Bit of background information that may aid your understanding
  • There is only one HAN network, controlled by the coordinator, this also stores most of the keys as you say. The HAN has to be opened for joining for the initial network commissioning. This joining window is only open for a short while (for security reasons), maybe 5 minutes, or an hour, or even 24 hours. If the joining window is not open no new devices can join the HAN.
  • The keys are stored in non-volatile memory in each device, so if a device loses power it can “re-join” the network without the joining window being opened. However, if you reset a device, say restore to factory settings, then the keys are erased and the device can no longer join the HAN except by a repeat of the commissioning step.
  • Generally, the ESME does not push data to the IHD, the IHD polls the ESME for the data it needs. Similarly for the GSME, but because the GSME is mostly asleep, the IHD has to poll the gas proxy on the CH.
  • There is a keep-alive cluster in each device. The ESME polls the keep-alive in the CH to check that it is still there (so a heartbeat function) on a regular basis. If the ESME sees a number of consecutive fails of this heartbeat, it assumes the CH has failed/is being replaced, so it enters a TCSO (Trust Centre Swap Out) process. It scans all the Zigbee channels looking for the replacement CH. If it fails to find a new CH, then it goes back to look for the original CH.
  • The HAN interface between CH and ESME is quite narrow, there are only a few Zigbee Clusters involved
  1. Time Cluster. The HANs sense of time
  2. Keep-Alive Cluster. As explained above
  3. OTA Cluster. For firmware upgrades
  4. Tunnel Cluster. This is a way for non-Zigbee protocol messages to be transported across a Zigbee network. Most of the CH<->ESME comms passes over this channel. The GBCS messages generated by Service Requests from the head end are sent this way. They are usually encrypted so that only the ESME and the source of the message can decode them. Note that this is not the Zigbee Network/Application level encryption, but yet another level of encryption.
  • In contrast, the ESME<->IHD interface is quite wide, it uses many of the Zigbee Clusters
Most Zigbee Clusters are just “there” if instantiated in the product. The Tunnel is slightly different. The Tunnel Cluster can support a few tunnels, so there is an initial negotiation phase to establish which tunnel to use. In the CH<->ESME case it is the CH that initiates this process. So if the tunnel gets reset for some reason and the CH has no heartbeat on tunnel operation, then the ESME wil go deaf from the head ends’ point of view, but will quite happily keep talking to the IHD.

And:

There is only one HAN, and all devices communicate on that. There are CH<->ESME, CH<->IHD, CH<->GSME, ESME<->IHD communication paths (using Zigbee Clusters) on that network. The network is a CSMA-CA (Carrier Sense Multiple Access - Collision Avoidance) network, so every device can (potentially) talk to every other device but only one device can talk on the network at a given time. At the test centres there are hundreds of HAN networks active at the same time happily working so the CA bit seems to work. What probably doesn’t happen at the test centres is leaving a given HAN up for weeks on end as in a real installation.

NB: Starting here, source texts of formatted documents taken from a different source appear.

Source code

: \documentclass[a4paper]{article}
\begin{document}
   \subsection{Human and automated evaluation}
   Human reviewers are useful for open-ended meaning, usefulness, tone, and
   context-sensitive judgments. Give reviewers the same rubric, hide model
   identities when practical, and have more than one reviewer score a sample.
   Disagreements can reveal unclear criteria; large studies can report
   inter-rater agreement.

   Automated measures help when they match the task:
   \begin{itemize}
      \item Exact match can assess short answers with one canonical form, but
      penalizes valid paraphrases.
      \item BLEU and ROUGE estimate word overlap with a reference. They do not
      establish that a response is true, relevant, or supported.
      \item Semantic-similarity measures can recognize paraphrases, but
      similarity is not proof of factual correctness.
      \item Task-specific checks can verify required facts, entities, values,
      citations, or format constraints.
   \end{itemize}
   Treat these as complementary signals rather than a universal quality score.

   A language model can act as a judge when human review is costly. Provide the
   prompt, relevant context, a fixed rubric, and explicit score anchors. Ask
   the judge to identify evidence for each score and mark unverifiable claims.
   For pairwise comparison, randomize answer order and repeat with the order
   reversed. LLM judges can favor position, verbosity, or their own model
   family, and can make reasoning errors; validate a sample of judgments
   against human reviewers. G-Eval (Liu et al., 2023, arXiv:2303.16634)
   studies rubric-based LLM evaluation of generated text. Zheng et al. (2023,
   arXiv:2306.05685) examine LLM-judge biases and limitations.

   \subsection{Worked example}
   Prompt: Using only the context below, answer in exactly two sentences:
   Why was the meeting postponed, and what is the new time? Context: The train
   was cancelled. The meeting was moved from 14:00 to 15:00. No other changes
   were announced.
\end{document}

If a previously functioning network stops working then some possibilities are
  • A new significant source of RF interference has appeared and is wiping out all HAN communications
  • The CH has had a brainstorm and told all devices to leave the HAN.
  • Tunnels have failed and the CH has not restored them.
  • RF reception is marginal (either due to range or building construction) so the devices on the HAN have fallen into TCSO hell.
  • A new intermittent source of RF interference has appeared and driven the HAN into TCSO hell.
  • Firmware bugs and design flaws.

Unquote

(credit: Alun)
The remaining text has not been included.